Vairamuthu has been conferred the Jnanpith – India’s highest literary award – for 2025.
Am I a connoisseur? God no. But can I tell fine art from mass entertainment? Like the judge famously said: I know it when I see it. Take this famous Vairamuthu line: வானம் எனக்கொரு போதி மரம், நாளும் எனக்கது சேதி தரும் – there’s some promise in that imagery. Then comes the next line: ஒரு நாள் உலகம் நீதி பெறும், திருநாள் நிகழும் தேதி வரும். This is a platitude. The Bodhi tree in actuality has something weighty to say, but Vairamuthu has never had it in him to hear that and convey it to us. This is not constrained to his cinema career, but includes his so-called serious works like கள்ளிக்காட்டு இதிகாசம். The best he can offer is mass entertainment, then there’s the illusion of depth, but ultimately there’s no there there.

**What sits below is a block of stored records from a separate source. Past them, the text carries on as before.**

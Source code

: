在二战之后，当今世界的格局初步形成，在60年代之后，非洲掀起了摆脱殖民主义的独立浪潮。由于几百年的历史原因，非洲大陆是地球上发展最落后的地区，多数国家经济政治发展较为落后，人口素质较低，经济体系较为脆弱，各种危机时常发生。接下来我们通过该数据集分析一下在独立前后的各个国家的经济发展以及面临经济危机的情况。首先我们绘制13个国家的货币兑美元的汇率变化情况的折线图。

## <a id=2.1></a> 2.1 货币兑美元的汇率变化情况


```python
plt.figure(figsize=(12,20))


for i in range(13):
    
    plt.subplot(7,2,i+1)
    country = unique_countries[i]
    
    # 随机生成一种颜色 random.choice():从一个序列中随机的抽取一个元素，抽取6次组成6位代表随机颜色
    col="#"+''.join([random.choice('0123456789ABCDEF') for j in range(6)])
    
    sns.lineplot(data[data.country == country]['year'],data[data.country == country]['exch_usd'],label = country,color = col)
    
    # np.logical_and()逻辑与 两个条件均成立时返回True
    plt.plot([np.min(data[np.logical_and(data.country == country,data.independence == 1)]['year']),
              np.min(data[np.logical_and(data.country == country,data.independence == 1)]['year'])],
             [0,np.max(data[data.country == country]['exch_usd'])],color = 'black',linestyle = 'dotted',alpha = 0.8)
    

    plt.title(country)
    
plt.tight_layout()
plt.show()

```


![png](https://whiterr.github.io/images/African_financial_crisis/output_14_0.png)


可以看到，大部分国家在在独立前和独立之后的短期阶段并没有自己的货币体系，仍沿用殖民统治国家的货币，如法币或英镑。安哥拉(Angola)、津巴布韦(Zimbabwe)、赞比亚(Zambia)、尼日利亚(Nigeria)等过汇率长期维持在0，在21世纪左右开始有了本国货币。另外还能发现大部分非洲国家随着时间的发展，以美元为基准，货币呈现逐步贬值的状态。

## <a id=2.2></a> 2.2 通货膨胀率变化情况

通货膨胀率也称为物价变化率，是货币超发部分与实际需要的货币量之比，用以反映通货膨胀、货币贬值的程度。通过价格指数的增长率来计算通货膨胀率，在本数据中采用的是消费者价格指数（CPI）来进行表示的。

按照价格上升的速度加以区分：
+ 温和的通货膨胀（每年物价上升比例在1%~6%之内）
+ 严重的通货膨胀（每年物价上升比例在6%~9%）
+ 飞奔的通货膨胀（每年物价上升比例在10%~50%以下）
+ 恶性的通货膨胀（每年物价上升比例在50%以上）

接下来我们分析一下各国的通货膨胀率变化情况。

The Jnanpith is supposed to be the literary equivalent of a Michelin star. This year, the committee has decided to felicitate Saravana Bhavan sambar. I’ve stood in line for that sambar in my younger years – no shame in it; it is what it is. The tragedy is that Vairamuthu doesn’t think he’s sambar. He has spent decades lobbying, cultivating, and convincing – and he has finally found a committee tasteless enough to agree. This is a national shame.